* _TASK BRIEF_: Print the entries below exactly as they appear, from the first line up to and including the line with "PRÉPARATION des ressources". Do not print any pictures.

Stored items:

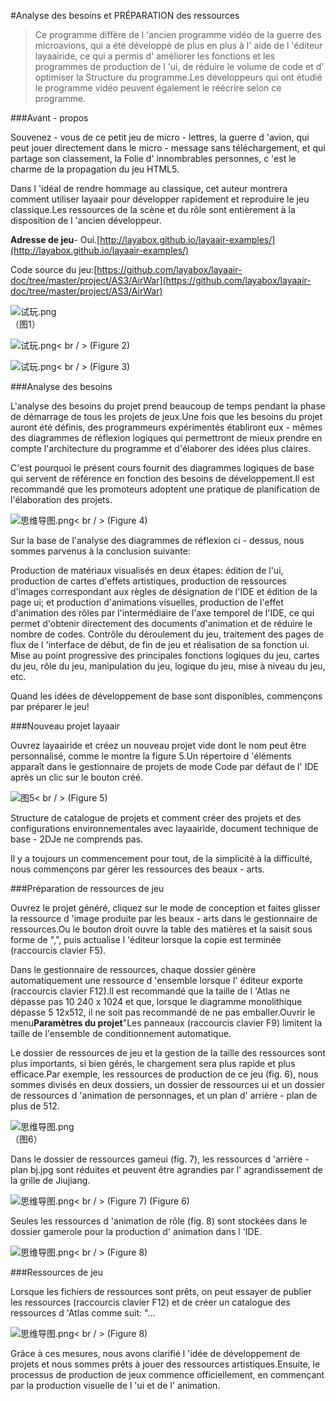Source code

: #Analyse des besoins et PRÉPARATION des ressources

> Ce programme diffère de l 'ancien programme vidéo de la guerre des microavions, qui a été développé de plus en plus à l' aide de l 'éditeur layaairide, ce qui a permis d' améliorer les fonctions et les programmes de production de l 'ui, de réduire le volume de code et d' optimiser la Structure du programme.Les développeurs qui ont étudié le programme vidéo peuvent également le réécrire selon ce programme.

###Avant - propos

Souvenez - vous de ce petit jeu de micro - lettres, la guerre d 'avion, qui peut jouer directement dans le micro - message sans téléchargement, et qui partage son classement, la Folie d' innombrables personnes, c 'est le charme de la propagation du jeu HTML5.

Dans l 'idéal de rendre hommage au classique, cet auteur montrera comment utiliser layaair pour développer rapidement et reproduire le jeu classique.Les ressources de la scène et du rôle sont entièrement à la disposition de l 'ancien développeur.



**Adresse de jeu**- Oui.[http://layabox.github.io/layaair-examples/](http://layabox.github.io/layaair-examples/)

Code source du jeu:[https://github.com/layabox/layaair-doc/tree/master/project/AS3/AirWar](https://github.com/layabox/layaair-doc/tree/master/project/AS3/AirWar)

![试玩.png](img/1.png)<br />（图1） 



![试玩.png](img/2.png)< br / > (Figure 2)

![试玩.png](img/3.png)< br / > (Figure 3)



###Analyse des besoins

L'analyse des besoins du projet prend beaucoup de temps pendant la phase de démarrage de tous les projets de jeux.Une fois que les besoins du projet auront été définis, des programmeurs expérimentés établiront eux - mêmes des diagrammes de réflexion logiques qui permettront de mieux prendre en compte l'architecture du programme et d'élaborer des idées plus claires.

C'est pourquoi le présent cours fournit des diagrammes logiques de base qui servent de référence en fonction des besoins de développement.Il est recommandé que les promoteurs adoptent une pratique de planification de l'élaboration des projets.

![思维导图.png](img/4.png)< br / > (Figure 4)

Sur la base de l'analyse des diagrammes de réflexion ci - dessus, nous sommes parvenus à la conclusion suivante:

Production de matériaux visualisés en deux étapes: édition de l'ui, production de cartes d'effets artistiques, production de ressources d'images correspondant aux règles de désignation de l'IDE et édition de la page ui; et production d'animations visuelles, production de l'effet d'animation des rôles par l'intermédiaire de l'axe temporel de l'IDE, ce qui permet d'obtenir directement des documents d'animation et de réduire le nombre de codes.
Contrôle du déroulement du jeu, traitement des pages de flux de l 'interface de début, de fin de jeu et réalisation de sa fonction ui.
Mise au point progressive des principales fonctions logiques du jeu, cartes du jeu, rôle du jeu, manipulation du jeu, logique du jeu, mise à niveau du jeu, etc.

Quand les idées de développement de base sont disponibles, commençons par préparer le jeu!



###Nouveau projet layaair

Ouvrez layaairide et créez un nouveau projet vide dont le nom peut être personnalisé, comme le montre la figure 5.Un répertoire d 'éléments apparaît dans le gestionnaire de projets de mode Code par défaut de l' IDE après un clic sur le bouton créé.

![图5](img/5.png)< br / > (Figure 5)

Structure de catalogue de projets et comment créer des projets et des configurations environnementales avec layaairide, document technique de base - 2DJe ne comprends pas.

Il y a toujours un commencement pour tout, de la simplicité à la difficulté, nous commençons par gérer les ressources des beaux - arts.



 







###Préparation de ressources de jeu

Ouvrez le projet généré, cliquez sur le mode de conception et faites glisser la ressource d 'image produite par les beaux - arts dans le gestionnaire de ressources.Ou le bouton droit ouvre la table des matières et la saisit sous forme de ",", puis actualise l 'éditeur lorsque la copie est terminée (raccourcis clavier F5).

Dans le gestionnaire de ressources, chaque dossier génère automatiquement une ressource d 'ensemble lorsque l' éditeur exporte (raccourcis clavier F12).Il est recommandé que la taille de l 'Atlas ne dépasse pas 10 240 x 1024 et que, lorsque le diagramme monolithique dépasse 5 12x512, il ne soit pas recommandé de ne pas emballer.Ouvrir le menu**Paramètres du projet**"Les panneaux (raccourcis clavier F9) limitent la taille de l'ensemble de conditionnement automatique.

Le dossier de ressources de jeu et la gestion de la taille des ressources sont plus importants, si bien gérés, le chargement sera plus rapide et plus efficace.Par exemple, les ressources de production de ce jeu (fig. 6), nous sommes divisés en deux dossiers, un dossier de ressources ui et un dossier de ressources d 'animation de personnages, et un plan d' arrière - plan de plus de 512.



 ![思维导图.png](img/5.png)<br />（图6）



Dans le dossier de ressources gameui (fig. 7), les ressources d 'arrière - plan bj.jpg sont réduites et peuvent être agrandies par l' agrandissement de la grille de Jiujiang.



 ![思维导图.png](img/6.png)< br / > (Figure 7)
(Figure 6)

Seules les ressources d 'animation de rôle (fig. 8) sont stockées dans le dossier gamerole pour la production d' animation dans l 'IDE.

![思维导图.png](img/7.png)< br / > (Figure 8)



###Ressources de jeu

Lorsque les fichiers de ressources sont prêts, on peut essayer de publier les ressources (raccourcis clavier F12) et de créer un catalogue des ressources d 'Atlas comme suit: "...

![思维导图.png](img/8.png)< br / > (Figure 8)



Grâce à ces mesures, nous avons clarifié l 'idée de développement de projets et nous sommes prêts à jouer des ressources artistiques.Ensuite, le processus de production de jeux commence officiellement, en commençant par la production visuelle de l 'ui et de l' animation.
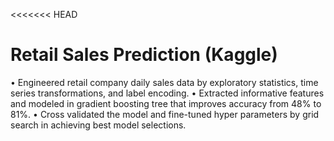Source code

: <<<<<<< HEAD
# Retail Sales Prediction (Kaggle)

• Engineered retail company daily sales data by exploratory statistics, time series transformations, and label encoding.
• Extracted informative features and modeled in gradient boosting tree that improves accuracy from 48% to 81%.
• Cross validated the model and fine-tuned hyper parameters by grid search in achieving best model selections.
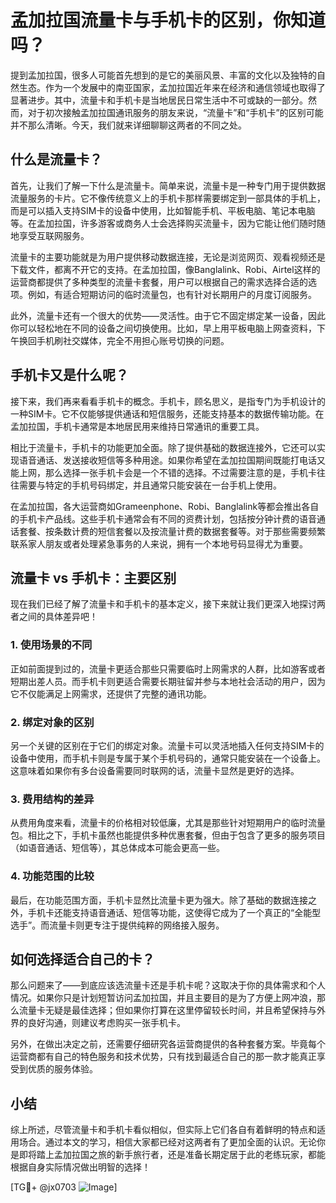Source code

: # 孟加拉国流量卡与手机卡的区别，你知道吗？

提到孟加拉国，很多人可能首先想到的是它的美丽风景、丰富的文化以及独特的自然生态。作为一个发展中的南亚国家，孟加拉国近年来在经济和通信领域也取得了显著进步。其中，流量卡和手机卡是当地居民日常生活中不可或缺的一部分。然而，对于初次接触孟加拉国通讯服务的朋友来说，“流量卡”和“手机卡”的区别可能并不那么清晰。今天，我们就来详细聊聊这两者的不同之处。

## 什么是流量卡？

首先，让我们了解一下什么是流量卡。简单来说，流量卡是一种专门用于提供数据流量服务的卡片。它不像传统意义上的手机卡那样需要绑定到一部具体的手机上，而是可以插入支持SIM卡的设备中使用，比如智能手机、平板电脑、笔记本电脑等。在孟加拉国，许多游客或商务人士会选择购买流量卡，因为它能让他们随时随地享受互联网服务。

流量卡的主要功能就是为用户提供移动数据连接，无论是浏览网页、观看视频还是下载文件，都离不开它的支持。在孟加拉国，像Banglalink、Robi、Airtel这样的运营商都提供了多种类型的流量卡套餐，用户可以根据自己的需求选择合适的选项。例如，有适合短期访问的临时流量包，也有针对长期用户的月度订阅服务。

此外，流量卡还有一个很大的优势——灵活性。由于它不固定绑定某一设备，因此你可以轻松地在不同的设备之间切换使用。比如，早上用平板电脑上网查资料，下午换回手机刷社交媒体，完全不用担心账号切换的问题。

## 手机卡又是什么呢？

接下来，我们再来看看手机卡的概念。手机卡，顾名思义，是指专门为手机设计的一种SIM卡。它不仅能够提供通话和短信服务，还能支持基本的数据传输功能。在孟加拉国，手机卡通常是本地居民用来维持日常通讯的重要工具。

相比于流量卡，手机卡的功能更加全面。除了提供基础的数据连接外，它还可以实现语音通话、发送接收短信等多种用途。如果你希望在孟加拉国期间既能打电话又能上网，那么选择一张手机卡会是一个不错的选择。不过需要注意的是，手机卡往往需要与特定的手机号码绑定，并且通常只能安装在一台手机上使用。

在孟加拉国，各大运营商如Grameenphone、Robi、Banglalink等都会推出各自的手机卡产品线。这些手机卡通常会有不同的资费计划，包括按分钟计费的语音通话套餐、按条数计费的短信套餐以及按流量计费的数据套餐等。对于那些需要频繁联系家人朋友或者处理紧急事务的人来说，拥有一个本地号码显得尤为重要。

## 流量卡 vs 手机卡：主要区别

现在我们已经了解了流量卡和手机卡的基本定义，接下来就让我们更深入地探讨两者之间的具体差异吧！

### 1. 使用场景的不同

正如前面提到过的，流量卡更适合那些只需要临时上网需求的人群，比如游客或者短期出差人员。而手机卡则更适合需要长期驻留并参与本地社会活动的用户，因为它不仅能满足上网需求，还提供了完整的通讯功能。

### 2. 绑定对象的区别

另一个关键的区别在于它们的绑定对象。流量卡可以灵活地插入任何支持SIM卡的设备中使用，而手机卡则是专属于某个手机号码的，通常只能安装在一个设备上。这意味着如果你有多台设备需要同时联网的话，流量卡显然是更好的选择。

### 3. 费用结构的差异

从费用角度来看，流量卡的价格相对较低廉，尤其是那些针对短期用户的临时流量包。相比之下，手机卡虽然也能提供多种优惠套餐，但由于包含了更多的服务项目（如语音通话、短信等），其总体成本可能会更高一些。

### 4. 功能范围的比较

最后，在功能范围方面，手机卡显然比流量卡更为强大。除了基础的数据连接之外，手机卡还能支持语音通话、短信等功能，这使得它成为了一个真正的“全能型选手”。而流量卡则更专注于提供纯粹的网络接入服务。

## 如何选择适合自己的卡？

那么问题来了——到底应该选流量卡还是手机卡呢？这取决于你的具体需求和个人情况。如果你只是计划短暂访问孟加拉国，并且主要目的是为了方便上网冲浪，那么流量卡无疑是最佳选择；但如果你打算在这里停留较长时间，并且希望保持与外界的良好沟通，则建议考虑购买一张手机卡。

另外，在做出决定之前，还需要仔细研究各运营商提供的各种套餐方案。毕竟每个运营商都有自己的特色服务和技术优势，只有找到最适合自己的那一款才能真正享受到优质的服务体验。

## 小结

综上所述，尽管流量卡和手机卡看似相似，但实际上它们各自有着鲜明的特点和适用场合。通过本文的学习，相信大家都已经对这两者有了更加全面的认识。无论你是即将踏上孟加拉国之旅的新手旅行者，还是准备长期定居于此的老练玩家，都能根据自身实际情况做出明智的选择！

[TG💪+ @jx0703 ![Image](https://github.com/user-attachments/assets/dbca1d08-cadb-493c-b0ec-ad6f7a83f270)]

* _ANSWER TO THE EXERCISE_:
Source code

: #Analyse des besoins et PRÉPARATION des ressources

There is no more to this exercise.